Riesige Mengen an Müll landen im Meer

Rios Stadtobere beten derweil, dass es während der Olympischen Spiele bloß nicht regnet. "Denn sonst verwandelt sich das alles hier in ein Meer aus Müll", so der Fischerpräsident Sandros, dessen Dorf auf der Ilha-do-Governador-Insel direkt neben dem Internationalen Flughafen liegt. Wenn es regnet, strömen über die großen und kleinen Zuflüsse der Bucht riesige Mengen an Müll herein, achtlos weggeworfen von den Bewohnern. Kühlschränke, Plastikflaschen, Sofas und tote Tiere - alles Mögliche und Unmögliche treibt im Wasser. Dazu kommen die Abwässer von 10 Millionen Menschen und 14.000 Industriebetrieben. Jede Sekunde fließen 18.000 Liter ungeklärtes Abwasser in die Bucht. Wer nebenan auf dem Flughafen ankommt, riecht es sofort.

Immer weniger Fische gebe es in den Gewässern der rund 400 Quadratkilometer großen Bucht, sagt Sandros. Seit einem Ölunfall im Jahr 2000 seien die Bestände drastisch zurückgegangen. "Wir finden immer noch Ölrückstände von damals." Schon kurz nach dem Vorfall gab es Milliarden schwere Säuberungsprogramme. Doch die Investitionen sind verpufft, die Gelder versickert, verschwunden. Die Politiker hätten kein Interesse daran, diese Geldmaschine zu stoppen. "Je dreckiger, desto mehr Geld wird weiterhin hierher fließen", sagt Sandros.

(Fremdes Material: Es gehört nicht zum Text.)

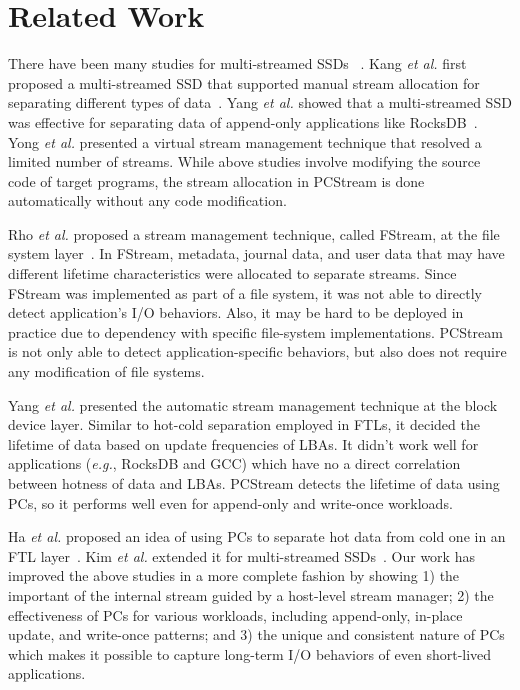 \vspace{-10pt}
\section{Related Work}
\vspace{-5pt}

There have been many studies for multi-streamed SSDs ~\cite{MultiStream, Level,
vStream, FStream, AutoStream, PCStream}.  Kang {\it et al.} first proposed a
multi-streamed SSD that supported manual stream allocation for separating
different types of data~\cite{MultiStream}.  Yang {\it et al.} showed that a
multi-streamed SSD was effective for separating data of append-only
applications like RocksDB~\cite{Level}.  Yong {\it et al.} presented a virtual
stream management technique that resolved a limited number of streams.  While
above studies involve modifying the source code of target programs, the
stream allocation in PCStream is done automatically without any code
modification.

Rho {\it et al.} proposed a stream management technique, called FStream, at the
file system layer~\cite{FStream}. In FStream, metadata, journal
data, and user data that may have different lifetime characteristics were
allocated to separate streams.  Since FStream was implemented as part of a file
system, it was not able to directly detect application's I/O behaviors.
Also, it may be hard to be deployed in practice due to 
dependency with specific file-system implementations. PCStream is not
only able to detect application-specific behaviors, but also does not require
any modification of file systems.

Yang {\it et al.} presented the automatic stream management technique at the
block device layer. Similar to hot-cold separation employed in FTLs,
it decided the lifetime of data based on update frequencies of LBAs.
It didn't work well for applications ({\it e.g.}, RocksDB
and GCC) which have no a direct correlation between hotness of data
and LBAs.  PCStream detects the lifetime of data using PCs, so it
performs well even for append-only and write-once workloads.

Ha {\it et al.} proposed an idea of using PCs to separate hot data from cold
one in an FTL layer~\cite{PCHa}.  Kim {\it et al.} extended it for
multi-streamed SSDs~\cite{PCStream}.  Our work has improved the above
studies in a more complete fashion by showing 1) the important of the
internal stream guided by a host-level stream manager; 2) the effectiveness of
PCs for various workloads, including append-only, in-place update, and
write-once patterns; and 3) the unique and consistent nature of PCs which makes
it possible to capture long-term I/O behaviors of even short-lived
applications.


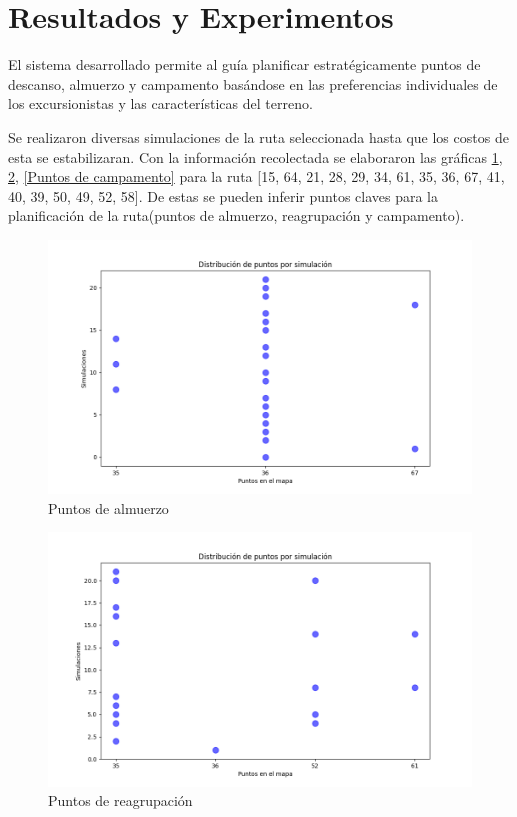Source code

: \documentclass[10pt,twocolumn]{article}
\begin{document}
	
	\section{Resultados y Experimentos}

	El sistema desarrollado permite al guía planificar estratégicamente puntos de descanso, almuerzo y campamento basándose en las preferencias individuales de los excursionistas y las características del terreno. 
	
	Se realizaron diversas simulaciones de la ruta seleccionada hasta que los costos de esta se estabilizaran. Con la informaci\'on recolectada se elaboraron las gr\'aficas \ref{Puntos de almuerzo}, \ref{Puntos de reagrupacion}, \ref{Puntos de campamento} para la ruta [15, 64, 21, 28, 29, 34, 61, 35, 36, 67, 41, 40, 39, 50, 49, 52, 58]. De estas se pueden inferir puntos claves para la planificaci\'on de la ruta(puntos de almuerzo, reagrupaci\'on y campamento).
	
	\begin{figure}
		\centering
		\includegraphics[width=1\linewidth]{launch_stats}
		\caption{Puntos de almuerzo}
		\label{Puntos de almuerzo}
	\end{figure}
	
	\begin{figure}
		\centering
		\includegraphics[width=1\linewidth]{reagroup_stats}
		\caption{Puntos de reagrupaci\'on}
		\label{Puntos de reagrupacion}
	\end{figure}
\end{document}
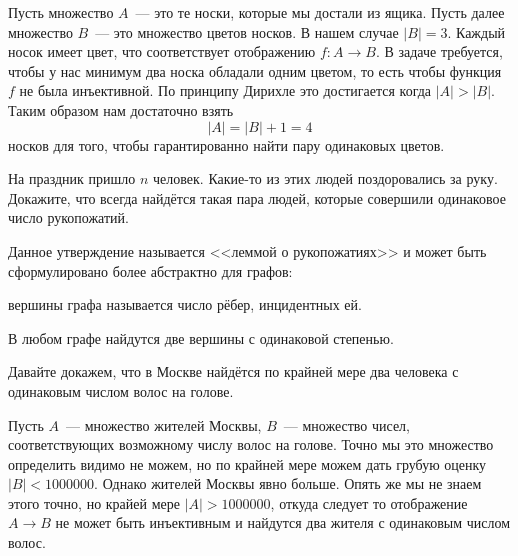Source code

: Пусть множество $A$~--- это те носки, которые мы достали из ящика. Пусть далее множество $B$~--- это множество цветов носков. В нашем случае $|B|=3$. Каждый носок имеет цвет, что соответствует отображению $f:A\to B$. В задаче требуется, чтобы у нас минимум два носка обладали одним цветом, то есть чтобы функция $f$ не была инъективной. По принципу Дирихле это достигается когда $|A|>|B|$. Таким образом нам достаточно взять $$|A|=|B|+1 = 4$$ носков для того, чтобы гарантированно найти пару одинаковых цветов.

\begin{exercise}
На праздник пришло $n$ человек. Какие-то из этих людей поздоровались за руку. Докажите, что всегда найдётся такая пара людей, которые совершили одинаковое число рукопожатий.
\end{exercise}

Данное утверждение называется <<леммой о рукопожатиях>> и может быть сформулировано более абстрактно для графов:

\begin{definition}
 вершины графа называется число рёбер, инцидентных ей.
\end{definition}

\begin{HandshakesLemma}
В любом графе найдутся две вершины с одинаковой степенью.
\end{HandshakesLemma}

\begin{example}
Давайте докажем, что в Москве найдётся по крайней мере два человека с одинаковым числом волос на голове.

Пусть $A$~--- множество жителей Москвы, $B$~--- множество чисел, соответствующих возможному числу волос на голове. Точно мы это множество определить видимо не можем, но по крайней мере можем дать грубую оценку $|B|<1000000$. Однако жителей Москвы явно больше. Опять же мы не знаем этого точно, но крайей мере $|A|>1000000$, откуда следует то отображение $A\to B$ не может быть инъективным и найдутся два жителя с одинаковым числом волос.
\end{example}

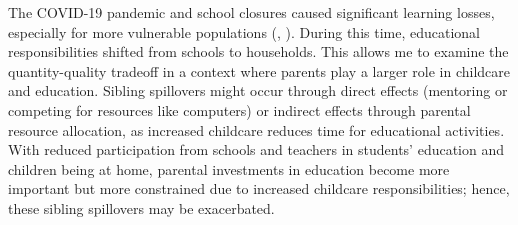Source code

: 




The COVID-19 pandemic and school closures caused significant learning losses, especially for more vulnerable populations (\cite{haelermans_inequality_2022}, \cite{jakubowski_global_2023}). During this time, educational responsibilities shifted from schools to households. This allows me to examine the quantity-quality tradeoff in a context where parents play a larger role in childcare and education. Sibling spillovers might occur through direct effects (mentoring or competing for resources like computers) or indirect effects through parental resource allocation, as increased childcare reduces time for educational activities. With reduced participation from schools and teachers in students’ education and children being at home, parental investments in education become more important but more constrained due to increased childcare responsibilities; hence, these sibling spillovers may be exacerbated. 

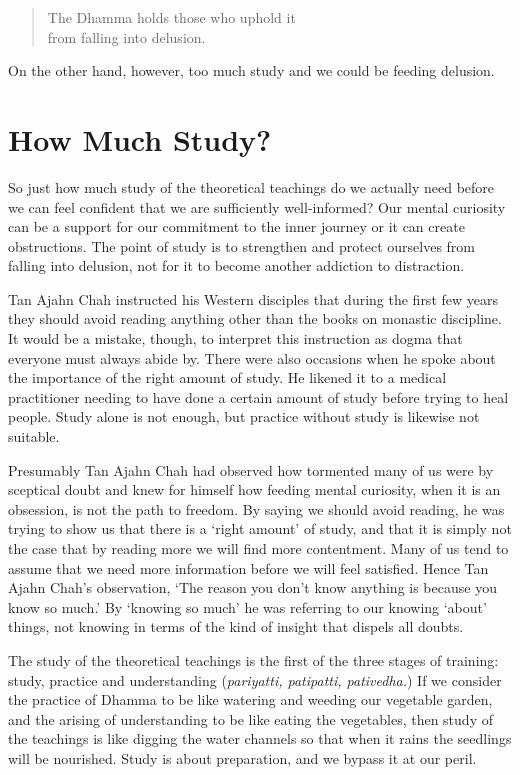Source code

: \begin{quote}
  The Dhamma holds those who uphold it\\
  from falling into delusion.
\end{quote}

On the other hand, however, too much study and we could be feeding
delusion.

\section{How Much Study?}

So just how much study of the theoretical teachings do we actually need
before we can feel confident that we are sufficiently well-informed? Our
mental curiosity can be a support for our commitment to the inner
journey or it can create obstructions. The point of study is to
strengthen and protect ourselves from falling into delusion, not for it
to become another addiction to distraction.

Tan Ajahn Chah instructed his Western disciples that during the first
few years they should avoid reading anything other than the books on
monastic discipline. It would be a mistake, though, to interpret this
instruction as dogma that everyone must always abide by. There were also
occasions when he spoke about the importance of the right amount of
study. He likened it to a medical practitioner needing to have done a
certain amount of study before trying to heal people. Study alone is not
enough, but practice without study is likewise not suitable.

Presumably Tan Ajahn Chah had observed how tormented many of us were by
sceptical doubt and knew for himself how feeding mental curiosity, when
it is an obsession, is not the path to freedom. By saying we should
avoid reading, he was trying to show us that there is a `right amount'
of study, and that it is simply not the case that by reading more we
will find more contentment. Many of us tend to assume that we need more
information before we will feel satisfied. Hence Tan Ajahn Chah's
observation, `The reason you don't know anything is because you know so
much.' By `knowing so much' he was referring to our knowing `about'
things, not knowing in terms of the kind of insight that dispels all
doubts.

The study of the theoretical teachings is the first of the three stages
of training: study, practice and understanding (\emph{pariyatti,
patipatti, pativedha.}) If we consider the practice of Dhamma to be like
watering and weeding our vegetable garden, and the arising of
understanding to be like eating the vegetables, then study of the
teachings is like digging the water channels so that when it rains the
seedlings will be nourished. Study is about preparation, and we bypass
it at our peril.

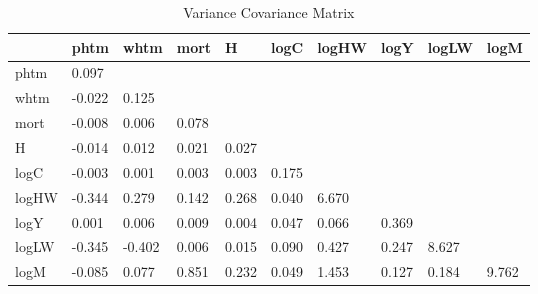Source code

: \begin{table}[htbp]
\caption{\label{clabel} Variance Covariance Matrix}\centering\medskip
\begin{tabular}{llllllllll} \hline \hline
 & phtm  & whtm  & mort  & H  & logC  & logHW  & logY  & logLW  & logM  \\  \hline 
phtm &     0.097 \\  
whtm &    -0.022 &     0.125 \\  
mort &    -0.008 &     0.006 &     0.078 \\  
H &    -0.014 &     0.012 &     0.021 &     0.027 \\  
logC &    -0.003 &     0.001 &     0.003 &     0.003 &     0.175 \\  
logHW &    -0.344 &     0.279 &     0.142 &     0.268 &     0.040 &     6.670 \\  
logY &     0.001 &     0.006 &     0.009 &     0.004 &     0.047 &     0.066 &     0.369 \\  
logLW &    -0.345 &    -0.402 &     0.006 &     0.015 &     0.090 &     0.427 &     0.247 &     8.627 \\  
logM &    -0.085 &     0.077 &     0.851 &     0.232 &     0.049 &     1.453 &     0.127 &     0.184 &     9.762 \\  
\hline \hline \end{tabular}
\end{table}
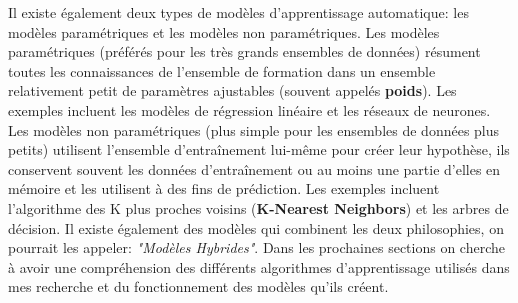 Il existe également deux types de modèles d'apprentissage automatique: les modèles paramétriques et les modèles non paramétriques. Les modèles paramétriques (préférés pour les très grands ensembles de données) résument toutes les connaissances de l'ensemble de formation dans un ensemble relativement petit de paramètres ajustables (souvent appelés \textbf{poids}). Les exemples incluent les modèles de régression linéaire et les réseaux de neurones.
Les modèles non paramétriques (plus simple pour les ensembles de données plus petits) utilisent l'ensemble d'entraînement lui-même pour créer leur hypothèse, ils conservent souvent les données d'entraînement ou au moins une partie d'elles en mémoire et les utilisent à des fins de prédiction. Les exemples incluent l'algorithme des K plus proches voisins (\textbf{K-Nearest Neighbors}) et les arbres de décision. Il existe également des modèles qui combinent les deux philosophies, on pourrait les appeler: \textit{"Modèles Hybrides"}. Dans les prochaines sections on cherche à avoir une compréhension des différents algorithmes d'apprentissage utilisés dans mes recherche et du fonctionnement des modèles qu'ils créent.
\clearpage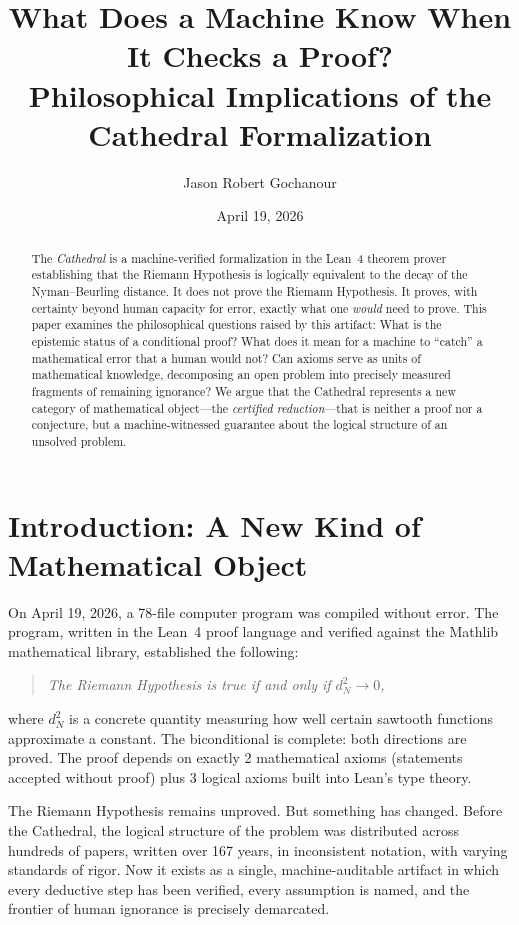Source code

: \documentclass[11pt,a4paper]{article}
\title{%
  What Does a Machine Know When It Checks a Proof?\\[0.3cm]
  {\large Philosophical Implications of the Cathedral Formalization}%
}
\author{
  Jason Robert Gochanour
}
\date{April 19, 2026}
\begin{document}
\maketitle

\begin{abstract}
The \emph{Cathedral} is a machine-verified formalization in the Lean~4
theorem prover establishing that the Riemann Hypothesis is logically
equivalent to the decay of the Nyman--Beurling distance. It does not
prove the Riemann Hypothesis. It proves, with certainty beyond human
capacity for error, exactly what one \emph{would} need to prove.
This paper examines the philosophical questions raised by this
artifact: What is the epistemic status of a conditional proof? What
does it mean for a machine to ``catch'' a mathematical error that a
human would not? Can axioms serve as units of mathematical knowledge,
decomposing an open problem into precisely measured fragments of
remaining ignorance? We argue that the Cathedral represents a new
category of mathematical object---the \emph{certified reduction}---that
is neither a proof nor a conjecture, but a machine-witnessed
guarantee about the logical structure of an unsolved problem.
\end{abstract}

\tableofcontents

\section{Introduction: A New Kind of Mathematical Object}

On April 19, 2026, a 78-file computer program was compiled without
error. The program, written in the Lean~4 proof language and verified
against the Mathlib mathematical library, established the following:

\begin{quote}
\emph{The Riemann Hypothesis is true if and only if $d_N^2 \to 0$,}
\end{quote}

\noindent where $d_N^2$ is a concrete quantity measuring how well
certain sawtooth functions approximate a constant. The biconditional
is complete: both directions are proved. The proof depends on exactly
2 mathematical axioms (statements accepted without proof) plus 3
logical axioms built into Lean's type theory.

The Riemann Hypothesis remains unproved. But something has changed.
Before the Cathedral, the logical structure of the problem was
distributed across hundreds of papers, written over 167 years, in
inconsistent notation, with varying standards of rigor. Now it exists
as a single, machine-auditable artifact in which every deductive
step has been verified, every assumption is named, and the frontier
of human ignorance is precisely demarcated.
\end{document}

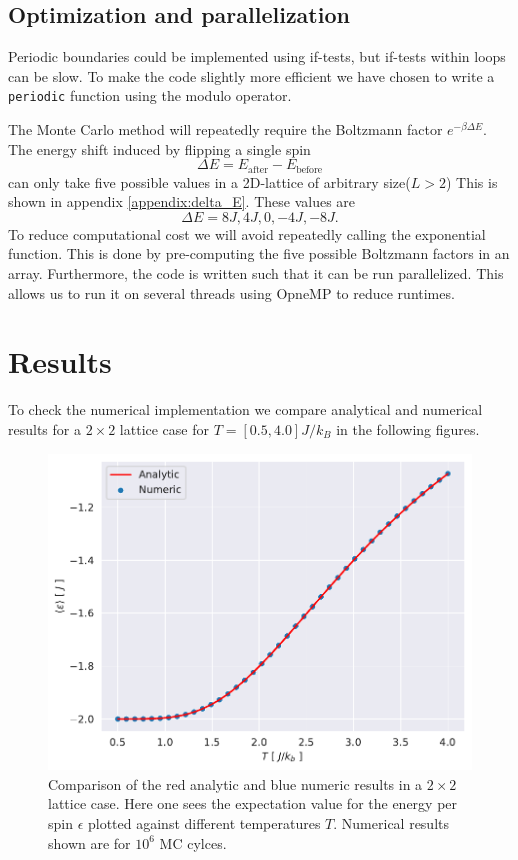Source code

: \documentclass[english,notitlepage,reprint,nofootinbib]{revtex4-1}  %
\begin{document}
\subsection*{Optimization and parallelization}
Periodic boundaries could be implemented using if-tests, but if-tests within loops can be slow. To make the code slightly more efficient we have chosen to write a \texttt{periodic} function using the modulo operator.

The Monte Carlo method will repeatedly require the Boltzmann factor $e^{-\beta \Delta E}$. The energy shift induced by flipping a single spin 
\begin{equation}
    \Delta E = E_{\text{after}} - E_{\text{before}}
\end{equation}
can only take five possible values in a 2D-lattice of arbitrary size($L > 2$) This is shown in appendix \ref{appendix:delta_E}. These values are
\begin{equation}
    \Delta E = 8J, 4J, 0, -4J, -8J.
\end{equation}
To reduce computational cost we will avoid repeatedly calling the exponential function. This is done by pre-computing the five possible Boltzmann factors in an array.
Furthermore, the code is written such that it can be run parallelized. This allows us to run it on several threads using OpneMP to reduce runtimes.

\section{Results}\label{sec:results}
To check the numerical implementation we compare analytical and numerical results for a $2\times2$ lattice case for $T=[0.5,4.0]J/k_B$ in the following figures.

\begin{figure}[H]
    \centering
    \includegraphics[width=.5\textwidth]{../figures/numeric_analytic_e_T.pdf}
    \caption{Comparison of the red analytic and blue numeric results in a $2\times2$ lattice case. Here one sees the expectation value for the energy per spin $\epsilon$ plotted against different temperatures $T$. Numerical results shown are for $10^6$ MC cylces.}
    \label{fig:numeric_analytic_e_T}
\end{figure}
\end{document}
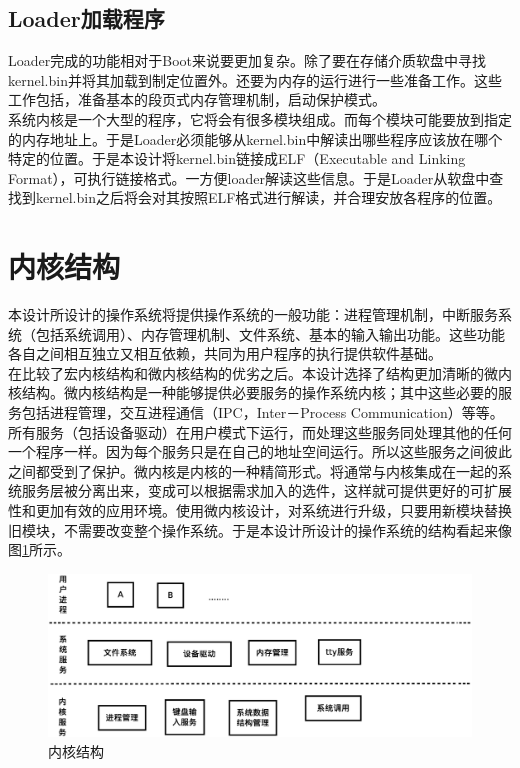 \documentclass[UTF8,nofonts,cs4size]{ctexrep}
\begin{document}
\subsection{Loader加载程序}
Loader完成的功能相对于Boot来说要更加复杂。除了要在存储介质软盘中寻找kernel.bin并将其加载到制定位置外。还要为内存的运行进行一些准备工作。这些工作包括，准备基本的段页式内存管理机制，启动保护模式。
\\
\indent 
系统内核是一个大型的程序，它将会有很多模块组成。而每个模块可能要放到指定的内存地址上。于是Loader必须能够从kernel.bin中解读出哪些程序应该放在哪个特定的位置。于是本设计将kernel.bin链接成ELF（Executable and Linking Format），可执行链接格式。一方便loader解读这些信息。于是Loader从软盘中查找到kernel.bin之后将会对其按照ELF格式进行解读，并合理安放各程序的位置。

\section{内核结构}
本设计所设计的操作系统将提供操作系统的一般功能：进程管理机制，中断服务系统（包括系统调用）、内存管理机制、文件系统、基本的输入输出功能。这些功能各自之间相互独立又相互依赖，共同为用户程序的执行提供软件基础。
\\
\indent  
在比较了宏内核结构和微内核结构的优劣之后。本设计选择了结构更加清晰的微内核结构。微内核结构是一种能够提供必要服务的操作系统内核；其中这些必要的服务包括进程管理，交互进程通信（IPC，Inter－Process Communication）等等。所有服务（包括设备驱动）在用户模式下运行，而处理这些服务同处理其他的任何一个程序一样。因为每个服务只是在自己的地址空间运行。所以这些服务之间彼此之间都受到了保护。微内核是内核的一种精简形式。将通常与内核集成在一起的系统服务层被分离出来，变成可以根据需求加入的选件，这样就可提供更好的可扩展性和更加有效的应用环境。使用微内核设计，对系统进行升级，只要用新模块替换旧模块，不需要改变整个操作系统。于是本设计所设计的操作系统的结构看起来像图\ref{osstruct}所示。
\begin{figure}[htp]
\centering
\includegraphics[scale=0.38]{osstruct.eps}
\caption{内核结构}
\label{osstruct}
\end{figure}
\end{document}
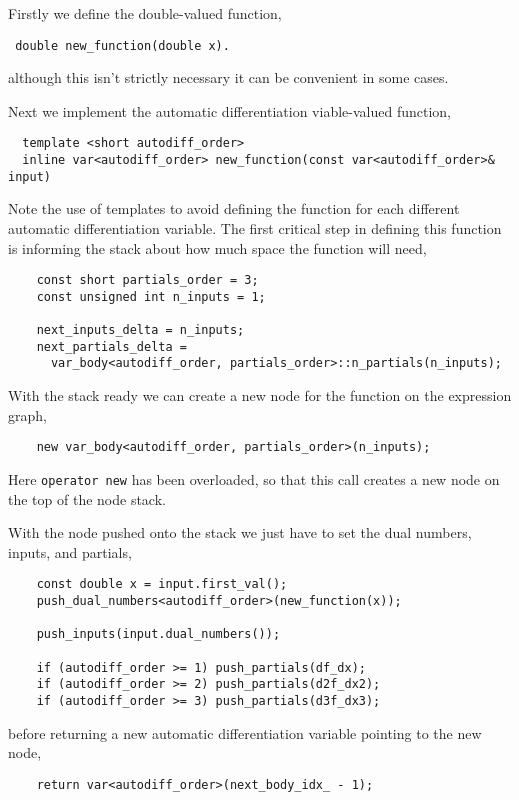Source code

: Firstly we define the double-valued function,
%
\begin{verbatim}
 double new_function(double x).
\end{verbatim}
%
although this isn't strictly necessary it can be convenient in some cases.

Next we implement the automatic differentiation viable-valued function,
%
\begin{verbatim}
  template <short autodiff_order>
  inline var<autodiff_order> new_function(const var<autodiff_order>& input)
\end{verbatim}
%
Note the use of templates to avoid defining the function for each different
automatic differentiation variable.  The first critical step in defining this
function is informing the stack about how much space the function will need,
%
\begin{verbatim}
    const short partials_order = 3;
    const unsigned int n_inputs = 1;
    
    next_inputs_delta = n_inputs;
    next_partials_delta =
      var_body<autodiff_order, partials_order>::n_partials(n_inputs);
\end{verbatim}
%
With the stack ready we can create a new node for the function on the
expression graph,
%
\begin{verbatim}
    new var_body<autodiff_order, partials_order>(n_inputs);
\end{verbatim}
%
Here \verb|operator new| has been overloaded, so that this call creates
a new node on the top of the node stack.

With the node pushed onto the stack we just have to set the dual numbers,
inputs, and partials,
%
\begin{verbatim}
    const double x = input.first_val();
    push_dual_numbers<autodiff_order>(new_function(x));
    
    push_inputs(input.dual_numbers());
    
    if (autodiff_order >= 1) push_partials(df_dx);
    if (autodiff_order >= 2) push_partials(d2f_dx2);
    if (autodiff_order >= 3) push_partials(d3f_dx3);
\end{verbatim}
%
before returning a new automatic differentiation variable pointing to the new
node,
%
\begin{verbatim}
    return var<autodiff_order>(next_body_idx_ - 1);
\end{verbatim}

Ein Teufelskreis der Korruption sei es. Und eine Tragödie für Fauna und Flora. "Der Guyana-Delfin, der das Wappentier von Rio de Janeiro ist, geht hier gerade zugrunde." Von einst 800 Exemplaren leben nach neuesten Untersuchungen nur noch 33. Gehe es in dem Tempo weiter, werde er bald ganz verschwunden sein, so Sandros. Vor einigen Monaten wurde bereits das Verschwinden der Seepferdchen gemeldet. Die voranschreitende Besiedlung der Ufer hat die Mangroven dezimiert, die noch als natürlicher Filter dienen. 30 Prozent sind noch vorhanden, Tendenz fallend.

Öko-Boote und Auffangnetze im Einsatz

Um den gröbsten Müll einzufangen, hat die Landesregierung an den Zuflüssen Auffangnetze gespannt. Zudem durchsiebt ein Dutzend Öko-Boote die Gewässer. Doch von dem Versprechen, bis Olympia 80 Prozent der Bucht und der Abwässer zu reinigen, ist man weit entfernt. Derzeit würden rund 25 Prozent der Abwässer geklärt, so Experten. Wütend bezichtigte Rios Bürgermeister die Landesregierung vor wenigen Wochen, keines ihrer Versprechen zu Olympia eingehalten zu haben, weder die Reinigung der Bucht noch der Lagunen, auf denen auch Medaillen vergeben werden.

Zwar wurden neue Klärwerke gebaut. Doch rund um die Bucht sind rund 1,7 Millionen Haushalte nicht an die Kanalisation angeschlossen, so dass die Klärwerke erst gar nicht in Aktion treten können. Mindestens 10 Milliarden Euro müssten hier investiert werden. Doch der Bundesstaat Rio de Janeiro mit seiner gleichnamigen Hauptstadt ist pleite - ohne Aussicht auf eine substanzielle Verbesserung in den kommenden Jahren.

Für die Fischer von Tubiacanga sind die Aussichten ebenso düster, der Lebensunterhalt sei kaum noch zu decken, sagt Sandros. Er selbst hat sich bereits einen Nebenjob gesucht. Vor wenigen Tagen haben sie eine Protestaktion gestartet, zahlreiche Fernsehteams fuhren mit ihnen durch die Bucht, "SOS Guanabara" hatten sie auf Transparente geschrieben. Nach Olympia wird die Aufmerksamkeit der Weltpresse nachlassen, befürchten die Fischer. Der Dreck aber wird bleiben.